**GIVEN INFORMATION:**
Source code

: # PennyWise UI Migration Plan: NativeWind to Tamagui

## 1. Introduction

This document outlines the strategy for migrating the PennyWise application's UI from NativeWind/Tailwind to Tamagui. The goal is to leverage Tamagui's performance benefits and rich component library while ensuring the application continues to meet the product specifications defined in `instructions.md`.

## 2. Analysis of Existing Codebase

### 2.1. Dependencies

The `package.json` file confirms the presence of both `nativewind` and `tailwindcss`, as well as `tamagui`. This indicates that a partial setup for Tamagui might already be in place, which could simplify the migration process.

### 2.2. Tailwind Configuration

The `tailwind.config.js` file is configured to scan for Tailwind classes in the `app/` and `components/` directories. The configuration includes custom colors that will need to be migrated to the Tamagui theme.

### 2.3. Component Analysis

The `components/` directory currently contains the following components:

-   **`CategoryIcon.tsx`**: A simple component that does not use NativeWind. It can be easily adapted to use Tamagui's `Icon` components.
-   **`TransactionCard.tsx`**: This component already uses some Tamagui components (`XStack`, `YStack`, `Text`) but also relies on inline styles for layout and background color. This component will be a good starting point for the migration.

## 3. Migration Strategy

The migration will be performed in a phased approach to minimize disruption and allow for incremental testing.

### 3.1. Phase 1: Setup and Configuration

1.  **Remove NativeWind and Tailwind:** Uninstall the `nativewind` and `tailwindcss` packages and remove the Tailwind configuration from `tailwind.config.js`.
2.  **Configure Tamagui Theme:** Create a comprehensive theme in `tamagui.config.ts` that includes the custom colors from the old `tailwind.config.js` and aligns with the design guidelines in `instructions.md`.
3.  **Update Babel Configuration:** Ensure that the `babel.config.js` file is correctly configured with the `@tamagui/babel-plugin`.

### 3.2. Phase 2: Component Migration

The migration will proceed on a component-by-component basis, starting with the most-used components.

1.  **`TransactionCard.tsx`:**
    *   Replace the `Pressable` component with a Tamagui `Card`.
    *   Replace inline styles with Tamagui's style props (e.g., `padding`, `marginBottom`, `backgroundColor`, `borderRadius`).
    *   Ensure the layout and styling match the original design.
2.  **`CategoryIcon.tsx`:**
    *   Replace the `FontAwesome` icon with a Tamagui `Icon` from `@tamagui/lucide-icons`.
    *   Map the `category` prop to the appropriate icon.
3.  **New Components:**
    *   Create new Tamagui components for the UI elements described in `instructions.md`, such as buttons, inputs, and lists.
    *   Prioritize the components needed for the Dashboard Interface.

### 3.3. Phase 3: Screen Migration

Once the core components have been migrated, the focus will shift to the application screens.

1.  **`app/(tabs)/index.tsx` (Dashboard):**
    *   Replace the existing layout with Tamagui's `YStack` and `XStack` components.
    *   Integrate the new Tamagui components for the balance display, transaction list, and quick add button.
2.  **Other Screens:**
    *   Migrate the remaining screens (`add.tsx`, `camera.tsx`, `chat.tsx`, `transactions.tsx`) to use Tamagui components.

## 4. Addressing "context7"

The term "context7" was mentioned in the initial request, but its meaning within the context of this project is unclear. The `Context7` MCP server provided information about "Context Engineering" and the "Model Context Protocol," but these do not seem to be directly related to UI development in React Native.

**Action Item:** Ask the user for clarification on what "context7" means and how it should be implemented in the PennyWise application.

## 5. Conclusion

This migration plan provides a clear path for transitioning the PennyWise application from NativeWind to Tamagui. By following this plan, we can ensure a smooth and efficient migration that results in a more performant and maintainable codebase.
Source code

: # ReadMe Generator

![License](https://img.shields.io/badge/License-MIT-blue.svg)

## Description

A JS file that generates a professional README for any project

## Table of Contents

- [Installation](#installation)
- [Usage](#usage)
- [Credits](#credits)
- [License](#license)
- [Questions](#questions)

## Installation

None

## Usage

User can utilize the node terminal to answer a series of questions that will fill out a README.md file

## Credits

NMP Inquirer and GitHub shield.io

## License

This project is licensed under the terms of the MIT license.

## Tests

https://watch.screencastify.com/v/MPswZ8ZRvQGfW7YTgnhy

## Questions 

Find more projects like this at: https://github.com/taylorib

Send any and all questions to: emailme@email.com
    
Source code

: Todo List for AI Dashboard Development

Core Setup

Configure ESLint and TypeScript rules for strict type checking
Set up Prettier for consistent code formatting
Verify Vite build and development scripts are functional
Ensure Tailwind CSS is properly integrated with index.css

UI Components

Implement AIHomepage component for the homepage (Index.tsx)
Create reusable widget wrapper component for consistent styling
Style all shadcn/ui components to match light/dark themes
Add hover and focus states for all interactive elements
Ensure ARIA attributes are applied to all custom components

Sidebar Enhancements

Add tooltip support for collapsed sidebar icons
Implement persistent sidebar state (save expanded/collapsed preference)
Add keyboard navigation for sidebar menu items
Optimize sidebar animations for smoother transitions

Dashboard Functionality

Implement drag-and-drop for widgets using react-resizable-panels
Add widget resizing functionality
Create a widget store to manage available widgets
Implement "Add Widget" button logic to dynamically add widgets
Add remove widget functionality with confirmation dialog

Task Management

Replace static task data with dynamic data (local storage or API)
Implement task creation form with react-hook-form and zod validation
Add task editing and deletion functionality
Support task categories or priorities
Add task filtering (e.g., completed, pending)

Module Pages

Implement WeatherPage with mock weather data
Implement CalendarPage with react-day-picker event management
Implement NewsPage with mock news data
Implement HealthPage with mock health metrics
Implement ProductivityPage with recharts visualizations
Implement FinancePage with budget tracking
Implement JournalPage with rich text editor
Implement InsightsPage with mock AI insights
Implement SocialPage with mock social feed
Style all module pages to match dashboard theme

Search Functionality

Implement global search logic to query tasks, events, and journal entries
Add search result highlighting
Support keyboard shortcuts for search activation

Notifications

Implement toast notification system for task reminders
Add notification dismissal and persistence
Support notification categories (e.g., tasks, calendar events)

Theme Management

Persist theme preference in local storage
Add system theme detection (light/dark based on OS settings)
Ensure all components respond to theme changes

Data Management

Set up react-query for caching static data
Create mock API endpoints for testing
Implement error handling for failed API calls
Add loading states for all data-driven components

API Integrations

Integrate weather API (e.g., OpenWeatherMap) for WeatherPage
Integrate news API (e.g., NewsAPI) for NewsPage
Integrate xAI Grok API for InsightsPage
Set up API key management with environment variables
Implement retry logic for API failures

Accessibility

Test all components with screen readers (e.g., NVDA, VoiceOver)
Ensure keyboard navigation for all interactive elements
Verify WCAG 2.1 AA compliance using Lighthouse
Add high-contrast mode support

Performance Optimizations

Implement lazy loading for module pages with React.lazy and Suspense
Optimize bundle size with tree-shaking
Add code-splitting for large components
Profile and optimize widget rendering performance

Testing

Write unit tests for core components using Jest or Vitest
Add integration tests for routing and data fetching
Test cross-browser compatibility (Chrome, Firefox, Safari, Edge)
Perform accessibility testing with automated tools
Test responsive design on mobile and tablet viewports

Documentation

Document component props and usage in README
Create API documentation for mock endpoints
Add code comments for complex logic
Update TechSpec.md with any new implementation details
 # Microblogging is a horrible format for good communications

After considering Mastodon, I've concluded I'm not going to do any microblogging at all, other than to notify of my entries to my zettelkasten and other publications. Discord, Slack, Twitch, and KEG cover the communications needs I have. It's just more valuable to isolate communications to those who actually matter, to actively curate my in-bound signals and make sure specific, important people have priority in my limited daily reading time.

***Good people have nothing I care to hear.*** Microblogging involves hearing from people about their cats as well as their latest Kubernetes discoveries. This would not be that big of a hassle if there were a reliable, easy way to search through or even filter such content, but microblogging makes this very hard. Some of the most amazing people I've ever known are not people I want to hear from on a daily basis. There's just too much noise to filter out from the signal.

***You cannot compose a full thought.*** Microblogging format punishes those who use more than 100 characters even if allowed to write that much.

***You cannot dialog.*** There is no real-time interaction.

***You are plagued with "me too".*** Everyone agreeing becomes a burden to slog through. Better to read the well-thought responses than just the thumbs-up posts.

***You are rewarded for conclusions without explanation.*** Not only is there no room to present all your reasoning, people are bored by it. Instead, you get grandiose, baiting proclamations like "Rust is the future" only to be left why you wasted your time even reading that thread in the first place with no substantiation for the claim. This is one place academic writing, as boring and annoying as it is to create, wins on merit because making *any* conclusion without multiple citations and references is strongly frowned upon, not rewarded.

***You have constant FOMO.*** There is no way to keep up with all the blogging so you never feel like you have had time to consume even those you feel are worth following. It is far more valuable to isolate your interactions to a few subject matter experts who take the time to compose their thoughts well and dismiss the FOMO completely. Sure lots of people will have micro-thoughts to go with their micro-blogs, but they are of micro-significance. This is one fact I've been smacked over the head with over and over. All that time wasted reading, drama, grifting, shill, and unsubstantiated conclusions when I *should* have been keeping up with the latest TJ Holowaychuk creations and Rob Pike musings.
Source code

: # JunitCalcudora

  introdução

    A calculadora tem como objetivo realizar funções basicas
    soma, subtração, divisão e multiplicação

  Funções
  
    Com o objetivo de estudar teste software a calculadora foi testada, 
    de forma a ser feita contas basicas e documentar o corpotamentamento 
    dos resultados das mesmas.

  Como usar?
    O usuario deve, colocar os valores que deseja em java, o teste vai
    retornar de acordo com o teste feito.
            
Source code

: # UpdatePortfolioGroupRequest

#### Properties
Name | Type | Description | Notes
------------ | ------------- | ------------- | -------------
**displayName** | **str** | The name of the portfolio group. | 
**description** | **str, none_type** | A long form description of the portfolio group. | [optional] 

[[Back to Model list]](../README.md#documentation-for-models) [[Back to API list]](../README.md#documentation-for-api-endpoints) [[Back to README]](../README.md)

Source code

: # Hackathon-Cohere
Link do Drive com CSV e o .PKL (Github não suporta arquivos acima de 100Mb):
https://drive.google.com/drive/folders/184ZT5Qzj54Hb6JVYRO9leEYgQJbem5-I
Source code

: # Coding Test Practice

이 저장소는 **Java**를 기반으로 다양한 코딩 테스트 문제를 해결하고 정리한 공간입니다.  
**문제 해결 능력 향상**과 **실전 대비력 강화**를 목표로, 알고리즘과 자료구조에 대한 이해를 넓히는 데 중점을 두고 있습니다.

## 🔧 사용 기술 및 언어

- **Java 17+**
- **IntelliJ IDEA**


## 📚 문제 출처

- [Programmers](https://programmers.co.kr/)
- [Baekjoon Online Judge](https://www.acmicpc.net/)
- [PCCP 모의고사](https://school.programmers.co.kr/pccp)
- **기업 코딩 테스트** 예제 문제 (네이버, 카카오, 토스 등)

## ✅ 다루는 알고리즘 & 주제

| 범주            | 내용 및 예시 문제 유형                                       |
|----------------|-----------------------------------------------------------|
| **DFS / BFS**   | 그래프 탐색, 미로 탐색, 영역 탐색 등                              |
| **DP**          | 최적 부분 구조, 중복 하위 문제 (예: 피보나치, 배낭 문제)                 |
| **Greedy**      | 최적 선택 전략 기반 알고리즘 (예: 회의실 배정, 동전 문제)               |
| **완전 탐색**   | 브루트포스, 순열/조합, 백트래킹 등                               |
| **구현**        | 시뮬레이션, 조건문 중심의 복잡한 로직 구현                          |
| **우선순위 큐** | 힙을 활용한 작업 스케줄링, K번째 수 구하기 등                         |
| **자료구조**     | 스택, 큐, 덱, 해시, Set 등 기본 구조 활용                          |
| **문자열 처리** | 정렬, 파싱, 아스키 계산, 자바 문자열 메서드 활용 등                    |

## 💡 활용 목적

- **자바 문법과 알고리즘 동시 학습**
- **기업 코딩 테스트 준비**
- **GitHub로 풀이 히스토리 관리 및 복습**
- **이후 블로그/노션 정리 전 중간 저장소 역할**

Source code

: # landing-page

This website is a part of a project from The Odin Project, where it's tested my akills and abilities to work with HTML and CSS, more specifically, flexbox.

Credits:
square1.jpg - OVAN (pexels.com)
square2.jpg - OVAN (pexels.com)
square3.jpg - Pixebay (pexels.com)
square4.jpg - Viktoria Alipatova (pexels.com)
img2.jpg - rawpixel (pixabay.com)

**EXERCISE:** When the word "query" shows up in a line of the material, count that line; report only the final number.

**TASK OUTPUT:** 2